I was investigating why some users were losing their data, and discovered that data was being written to the wrong MongoDB collection, in the process overwriting existing data. I narrowed it down to a piece of code that was using Mongoengine's switch_collection. I noticed when looking at the logs that this was happening when multiple requests were being made at the same time. It turn out that switch_collection is not thread safe.

The switch_collection context manager works simply by modifying the collection name on the global class object, affecting all threads that are using it, so between one request switching collections and starting to write to it another request can switch the connection to a different collection, to which both threads will now write. Bad!

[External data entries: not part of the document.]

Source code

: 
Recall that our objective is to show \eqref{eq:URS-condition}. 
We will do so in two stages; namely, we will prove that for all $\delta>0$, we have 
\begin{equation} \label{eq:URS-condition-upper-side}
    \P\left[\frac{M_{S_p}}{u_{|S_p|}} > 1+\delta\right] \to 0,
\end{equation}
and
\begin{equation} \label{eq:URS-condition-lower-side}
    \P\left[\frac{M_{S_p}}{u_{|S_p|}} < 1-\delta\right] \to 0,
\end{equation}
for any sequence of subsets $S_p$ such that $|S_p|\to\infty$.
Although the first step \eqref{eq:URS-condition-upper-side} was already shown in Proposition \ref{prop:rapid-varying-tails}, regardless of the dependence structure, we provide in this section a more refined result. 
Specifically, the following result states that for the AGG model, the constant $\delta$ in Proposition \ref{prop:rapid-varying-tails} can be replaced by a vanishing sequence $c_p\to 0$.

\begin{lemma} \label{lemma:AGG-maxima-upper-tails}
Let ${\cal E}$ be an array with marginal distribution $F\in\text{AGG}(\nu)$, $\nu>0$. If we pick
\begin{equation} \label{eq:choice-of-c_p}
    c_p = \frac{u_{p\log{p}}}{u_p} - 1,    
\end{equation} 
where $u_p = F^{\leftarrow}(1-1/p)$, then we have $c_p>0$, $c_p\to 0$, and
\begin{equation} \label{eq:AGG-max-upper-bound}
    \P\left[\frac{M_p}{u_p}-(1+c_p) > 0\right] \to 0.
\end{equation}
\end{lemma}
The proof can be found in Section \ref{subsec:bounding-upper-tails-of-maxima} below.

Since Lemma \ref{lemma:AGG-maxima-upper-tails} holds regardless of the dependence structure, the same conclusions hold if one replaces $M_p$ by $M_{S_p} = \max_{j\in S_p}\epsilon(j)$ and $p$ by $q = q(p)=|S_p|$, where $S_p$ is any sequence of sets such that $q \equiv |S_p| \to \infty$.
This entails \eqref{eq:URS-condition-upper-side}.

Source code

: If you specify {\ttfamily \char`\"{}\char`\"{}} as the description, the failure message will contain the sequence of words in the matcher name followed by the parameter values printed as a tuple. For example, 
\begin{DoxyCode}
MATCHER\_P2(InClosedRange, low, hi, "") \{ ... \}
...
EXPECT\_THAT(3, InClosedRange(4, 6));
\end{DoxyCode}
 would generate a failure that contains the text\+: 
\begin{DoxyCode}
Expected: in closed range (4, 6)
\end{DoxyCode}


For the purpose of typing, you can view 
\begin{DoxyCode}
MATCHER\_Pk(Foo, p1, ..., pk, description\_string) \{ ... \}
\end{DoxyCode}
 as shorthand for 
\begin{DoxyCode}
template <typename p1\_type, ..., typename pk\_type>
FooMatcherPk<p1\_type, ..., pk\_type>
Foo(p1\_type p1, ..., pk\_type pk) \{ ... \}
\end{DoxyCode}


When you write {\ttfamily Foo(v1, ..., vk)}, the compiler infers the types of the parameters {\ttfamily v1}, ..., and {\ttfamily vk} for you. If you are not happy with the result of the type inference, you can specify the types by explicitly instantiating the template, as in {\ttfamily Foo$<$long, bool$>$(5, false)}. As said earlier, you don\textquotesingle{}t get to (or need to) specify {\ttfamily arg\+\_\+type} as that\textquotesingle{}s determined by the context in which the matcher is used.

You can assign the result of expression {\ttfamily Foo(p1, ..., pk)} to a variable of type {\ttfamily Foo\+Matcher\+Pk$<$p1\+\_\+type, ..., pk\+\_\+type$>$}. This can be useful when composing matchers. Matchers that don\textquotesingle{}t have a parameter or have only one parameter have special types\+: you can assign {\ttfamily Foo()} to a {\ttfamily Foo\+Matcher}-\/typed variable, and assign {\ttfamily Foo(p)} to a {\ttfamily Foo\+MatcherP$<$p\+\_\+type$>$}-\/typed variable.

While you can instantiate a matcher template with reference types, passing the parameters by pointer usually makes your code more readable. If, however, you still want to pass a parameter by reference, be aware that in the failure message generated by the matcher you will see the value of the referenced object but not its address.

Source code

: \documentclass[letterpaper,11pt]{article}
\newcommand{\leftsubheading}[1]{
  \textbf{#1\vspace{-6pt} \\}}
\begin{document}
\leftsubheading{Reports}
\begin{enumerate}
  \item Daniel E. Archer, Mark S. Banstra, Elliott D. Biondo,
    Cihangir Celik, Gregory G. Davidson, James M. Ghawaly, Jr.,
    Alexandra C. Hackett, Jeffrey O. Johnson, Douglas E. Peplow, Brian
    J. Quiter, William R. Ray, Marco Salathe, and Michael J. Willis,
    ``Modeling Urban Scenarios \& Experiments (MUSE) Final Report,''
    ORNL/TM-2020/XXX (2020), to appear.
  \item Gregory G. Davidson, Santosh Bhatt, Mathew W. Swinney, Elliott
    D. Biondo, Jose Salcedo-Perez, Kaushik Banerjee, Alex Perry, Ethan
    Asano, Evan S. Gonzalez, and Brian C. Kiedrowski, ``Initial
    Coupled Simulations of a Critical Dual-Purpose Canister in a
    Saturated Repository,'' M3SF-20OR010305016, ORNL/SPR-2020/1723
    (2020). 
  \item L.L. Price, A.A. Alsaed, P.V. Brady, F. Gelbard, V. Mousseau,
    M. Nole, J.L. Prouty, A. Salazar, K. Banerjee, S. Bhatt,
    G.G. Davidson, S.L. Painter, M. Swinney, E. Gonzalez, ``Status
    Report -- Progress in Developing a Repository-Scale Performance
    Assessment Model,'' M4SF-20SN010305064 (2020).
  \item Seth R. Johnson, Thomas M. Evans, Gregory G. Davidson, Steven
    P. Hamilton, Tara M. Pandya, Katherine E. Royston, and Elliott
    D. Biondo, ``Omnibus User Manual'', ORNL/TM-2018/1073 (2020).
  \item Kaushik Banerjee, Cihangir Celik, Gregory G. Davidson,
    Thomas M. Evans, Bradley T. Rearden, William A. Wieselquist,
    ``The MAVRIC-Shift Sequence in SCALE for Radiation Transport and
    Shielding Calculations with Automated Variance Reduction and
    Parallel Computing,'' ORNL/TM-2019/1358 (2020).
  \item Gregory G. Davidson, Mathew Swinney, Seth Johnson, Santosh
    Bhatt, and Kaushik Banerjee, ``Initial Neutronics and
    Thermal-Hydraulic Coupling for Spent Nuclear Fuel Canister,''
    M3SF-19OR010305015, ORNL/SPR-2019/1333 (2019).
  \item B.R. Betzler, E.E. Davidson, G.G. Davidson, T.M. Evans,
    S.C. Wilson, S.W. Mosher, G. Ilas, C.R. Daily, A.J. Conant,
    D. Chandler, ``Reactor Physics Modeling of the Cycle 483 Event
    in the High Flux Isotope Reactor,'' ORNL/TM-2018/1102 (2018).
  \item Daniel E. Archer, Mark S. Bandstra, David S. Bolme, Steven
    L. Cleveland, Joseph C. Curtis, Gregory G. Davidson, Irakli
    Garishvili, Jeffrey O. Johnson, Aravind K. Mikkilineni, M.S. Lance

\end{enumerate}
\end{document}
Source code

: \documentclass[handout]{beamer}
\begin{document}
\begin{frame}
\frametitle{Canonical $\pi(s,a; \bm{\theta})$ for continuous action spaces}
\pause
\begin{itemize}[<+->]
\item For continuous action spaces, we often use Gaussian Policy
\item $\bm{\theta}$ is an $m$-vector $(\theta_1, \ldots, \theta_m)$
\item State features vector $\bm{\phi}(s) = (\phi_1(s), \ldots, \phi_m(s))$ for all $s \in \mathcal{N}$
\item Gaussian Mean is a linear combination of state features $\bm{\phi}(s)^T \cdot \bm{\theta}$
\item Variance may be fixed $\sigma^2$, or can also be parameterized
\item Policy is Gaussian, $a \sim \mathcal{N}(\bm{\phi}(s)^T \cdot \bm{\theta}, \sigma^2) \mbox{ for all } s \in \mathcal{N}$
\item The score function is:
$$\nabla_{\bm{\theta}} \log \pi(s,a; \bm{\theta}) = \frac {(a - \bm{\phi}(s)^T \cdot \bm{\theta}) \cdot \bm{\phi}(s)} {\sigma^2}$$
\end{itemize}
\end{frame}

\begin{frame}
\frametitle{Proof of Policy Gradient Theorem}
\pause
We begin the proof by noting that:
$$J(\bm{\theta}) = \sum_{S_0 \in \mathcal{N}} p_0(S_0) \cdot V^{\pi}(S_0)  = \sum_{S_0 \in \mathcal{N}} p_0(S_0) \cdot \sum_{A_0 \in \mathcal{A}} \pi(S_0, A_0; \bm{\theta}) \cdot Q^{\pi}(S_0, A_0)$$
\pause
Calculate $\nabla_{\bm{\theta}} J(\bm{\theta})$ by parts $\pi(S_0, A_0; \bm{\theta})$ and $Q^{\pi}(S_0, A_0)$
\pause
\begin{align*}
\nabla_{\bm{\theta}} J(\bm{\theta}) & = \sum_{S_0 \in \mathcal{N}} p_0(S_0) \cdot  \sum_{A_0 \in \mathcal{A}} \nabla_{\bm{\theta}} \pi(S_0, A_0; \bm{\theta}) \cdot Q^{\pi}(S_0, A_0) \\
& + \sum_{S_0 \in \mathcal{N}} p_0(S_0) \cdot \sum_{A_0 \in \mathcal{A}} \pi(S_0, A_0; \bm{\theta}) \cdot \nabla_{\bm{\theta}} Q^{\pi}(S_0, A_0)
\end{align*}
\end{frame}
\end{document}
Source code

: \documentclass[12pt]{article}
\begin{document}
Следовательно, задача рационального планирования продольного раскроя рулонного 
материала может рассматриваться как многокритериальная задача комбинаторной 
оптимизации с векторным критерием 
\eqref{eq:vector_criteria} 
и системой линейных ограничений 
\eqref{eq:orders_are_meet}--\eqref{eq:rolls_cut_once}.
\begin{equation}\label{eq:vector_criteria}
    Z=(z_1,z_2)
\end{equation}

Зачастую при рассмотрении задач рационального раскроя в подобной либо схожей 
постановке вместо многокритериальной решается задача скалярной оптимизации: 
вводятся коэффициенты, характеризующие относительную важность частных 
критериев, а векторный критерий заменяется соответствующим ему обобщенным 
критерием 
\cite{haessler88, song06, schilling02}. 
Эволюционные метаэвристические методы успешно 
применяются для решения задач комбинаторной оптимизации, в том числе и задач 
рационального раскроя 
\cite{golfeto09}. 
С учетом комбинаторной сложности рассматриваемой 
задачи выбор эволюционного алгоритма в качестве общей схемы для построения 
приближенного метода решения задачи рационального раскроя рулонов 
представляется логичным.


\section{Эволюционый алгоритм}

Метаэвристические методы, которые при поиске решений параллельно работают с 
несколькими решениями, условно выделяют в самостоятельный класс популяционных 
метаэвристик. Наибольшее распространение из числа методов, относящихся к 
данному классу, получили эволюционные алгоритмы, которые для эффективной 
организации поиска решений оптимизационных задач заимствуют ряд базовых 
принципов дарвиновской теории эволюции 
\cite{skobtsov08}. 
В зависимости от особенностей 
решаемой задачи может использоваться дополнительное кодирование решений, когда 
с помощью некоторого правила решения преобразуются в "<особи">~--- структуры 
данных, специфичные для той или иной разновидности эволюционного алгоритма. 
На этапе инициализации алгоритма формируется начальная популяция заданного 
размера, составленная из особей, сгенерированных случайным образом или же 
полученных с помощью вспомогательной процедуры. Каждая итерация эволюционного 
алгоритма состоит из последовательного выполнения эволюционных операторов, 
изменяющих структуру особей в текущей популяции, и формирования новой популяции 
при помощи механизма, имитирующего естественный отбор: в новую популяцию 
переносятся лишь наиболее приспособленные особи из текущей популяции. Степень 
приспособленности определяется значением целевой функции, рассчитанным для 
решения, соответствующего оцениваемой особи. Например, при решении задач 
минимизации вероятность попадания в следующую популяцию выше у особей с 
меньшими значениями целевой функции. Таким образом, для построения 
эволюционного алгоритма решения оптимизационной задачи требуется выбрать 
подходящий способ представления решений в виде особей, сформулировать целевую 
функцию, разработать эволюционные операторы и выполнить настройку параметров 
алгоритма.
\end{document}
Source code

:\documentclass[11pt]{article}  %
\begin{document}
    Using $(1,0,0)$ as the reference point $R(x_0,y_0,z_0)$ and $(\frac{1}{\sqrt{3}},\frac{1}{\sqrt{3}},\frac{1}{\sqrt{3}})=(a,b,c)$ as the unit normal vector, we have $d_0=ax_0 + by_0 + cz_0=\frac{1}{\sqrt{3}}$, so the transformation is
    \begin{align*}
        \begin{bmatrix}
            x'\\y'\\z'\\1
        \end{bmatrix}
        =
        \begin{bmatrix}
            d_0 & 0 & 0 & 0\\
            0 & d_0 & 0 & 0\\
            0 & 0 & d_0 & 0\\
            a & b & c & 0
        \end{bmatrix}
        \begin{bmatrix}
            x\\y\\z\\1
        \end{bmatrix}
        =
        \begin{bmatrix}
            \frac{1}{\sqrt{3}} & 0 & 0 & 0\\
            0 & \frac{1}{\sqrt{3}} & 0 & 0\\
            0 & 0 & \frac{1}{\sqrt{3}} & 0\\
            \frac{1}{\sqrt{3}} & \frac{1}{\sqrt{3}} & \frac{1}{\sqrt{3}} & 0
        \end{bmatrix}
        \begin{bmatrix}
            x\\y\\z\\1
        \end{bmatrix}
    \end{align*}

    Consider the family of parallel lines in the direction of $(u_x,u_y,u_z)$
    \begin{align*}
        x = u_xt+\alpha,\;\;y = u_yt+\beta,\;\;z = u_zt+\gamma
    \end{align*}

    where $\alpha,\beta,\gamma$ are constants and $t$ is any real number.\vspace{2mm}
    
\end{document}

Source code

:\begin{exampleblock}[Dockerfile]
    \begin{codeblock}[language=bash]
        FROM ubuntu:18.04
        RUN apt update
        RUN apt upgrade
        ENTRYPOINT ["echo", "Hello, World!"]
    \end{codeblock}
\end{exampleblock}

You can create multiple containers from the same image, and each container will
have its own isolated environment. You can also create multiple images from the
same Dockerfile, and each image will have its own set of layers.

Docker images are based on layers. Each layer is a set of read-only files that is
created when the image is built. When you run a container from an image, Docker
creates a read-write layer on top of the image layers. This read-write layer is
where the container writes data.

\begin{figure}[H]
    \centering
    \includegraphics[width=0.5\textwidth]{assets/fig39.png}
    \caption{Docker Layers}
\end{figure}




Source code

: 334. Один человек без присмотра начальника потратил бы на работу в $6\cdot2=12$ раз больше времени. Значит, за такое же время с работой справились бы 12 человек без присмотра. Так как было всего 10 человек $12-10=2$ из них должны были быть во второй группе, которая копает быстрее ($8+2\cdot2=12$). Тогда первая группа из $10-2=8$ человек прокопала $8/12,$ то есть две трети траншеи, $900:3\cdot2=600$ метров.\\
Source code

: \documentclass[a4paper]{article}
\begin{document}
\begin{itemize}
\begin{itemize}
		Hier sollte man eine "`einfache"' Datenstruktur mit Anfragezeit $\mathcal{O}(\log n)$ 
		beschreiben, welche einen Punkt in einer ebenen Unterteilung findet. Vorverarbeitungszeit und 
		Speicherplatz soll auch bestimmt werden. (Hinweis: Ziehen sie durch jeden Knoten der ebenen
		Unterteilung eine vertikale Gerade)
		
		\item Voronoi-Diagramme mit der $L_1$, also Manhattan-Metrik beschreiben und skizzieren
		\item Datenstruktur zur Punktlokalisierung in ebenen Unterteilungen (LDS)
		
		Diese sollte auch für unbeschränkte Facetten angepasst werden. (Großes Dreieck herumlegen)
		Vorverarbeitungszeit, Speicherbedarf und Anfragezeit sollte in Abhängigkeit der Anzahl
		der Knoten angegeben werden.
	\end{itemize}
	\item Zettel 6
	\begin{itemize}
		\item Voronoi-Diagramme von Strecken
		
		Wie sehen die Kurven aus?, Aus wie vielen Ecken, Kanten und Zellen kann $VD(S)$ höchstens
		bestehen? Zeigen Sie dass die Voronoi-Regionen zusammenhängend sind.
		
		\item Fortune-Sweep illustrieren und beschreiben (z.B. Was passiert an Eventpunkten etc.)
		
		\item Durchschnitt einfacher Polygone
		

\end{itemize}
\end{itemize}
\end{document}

I decided that the best course of action would be to stop using switch_collection altogether and just create separate models for each collection. Here's how I did it:

The previous setup

To create a simplified scenario, suppose we are using Mongoengine to store bank account balances. We have a model that looks like this:

class BankAccount(Document):
    account_number = StringField()
    balance = FloatField()

Let's say we store accounts in separate collections based on the bank branch, so we have collections called branch1 and branch2, and a function for incrementing the balance that looks like this:

def increment_balance(branch_name, account_number, amount):
    '''Add an amount to an account.'''
    with switch_collection(BankAccount, branch_name) as NamedAccount:
        NamedAccount.objects(account_number=account_number).update_one(
            inc__balance=amount,
        )

The switchless way

Instead of having one model class for all collections, we can use inheritance and dynamically create a separate model for each collection.

class BaseAccount(Document):
    '''Abstract base class for accounts.'''

    account_number = StringField()
    balance = FloatField()

    meta = {
        'abstract': True,
    }


class BankAccount(BaseAccount):
    '''
    Generic BankAccount model.

    Kept for legacy code that still uses `switch_collection`.
    '''


# Dynamically create a separate class for each bank branch
# and store them in a dict.

accounts_by_branch = {}

for branch_name in ['branch1', 'branch2']:
    accounts_by_branch[branch_name] = type(
        branch_name,
        (BaseAccount,),
        {
            'meta': {
                'collection': branch_name,
            }
        }
    )

With these classes created, instead of using switch_collection, we can write the increment method like this:

def increment_balance(branch_name, account_number, amount):
    '''Add an amount to an account.'''
    NamedAccount = accounts_by_branch[branch_name]
    NamedAccount.objects(account_number=account_number).update_one(
        inc__balance=amount,
    )

Not only is our code now thread-safe, it is also cleaner and easier to read!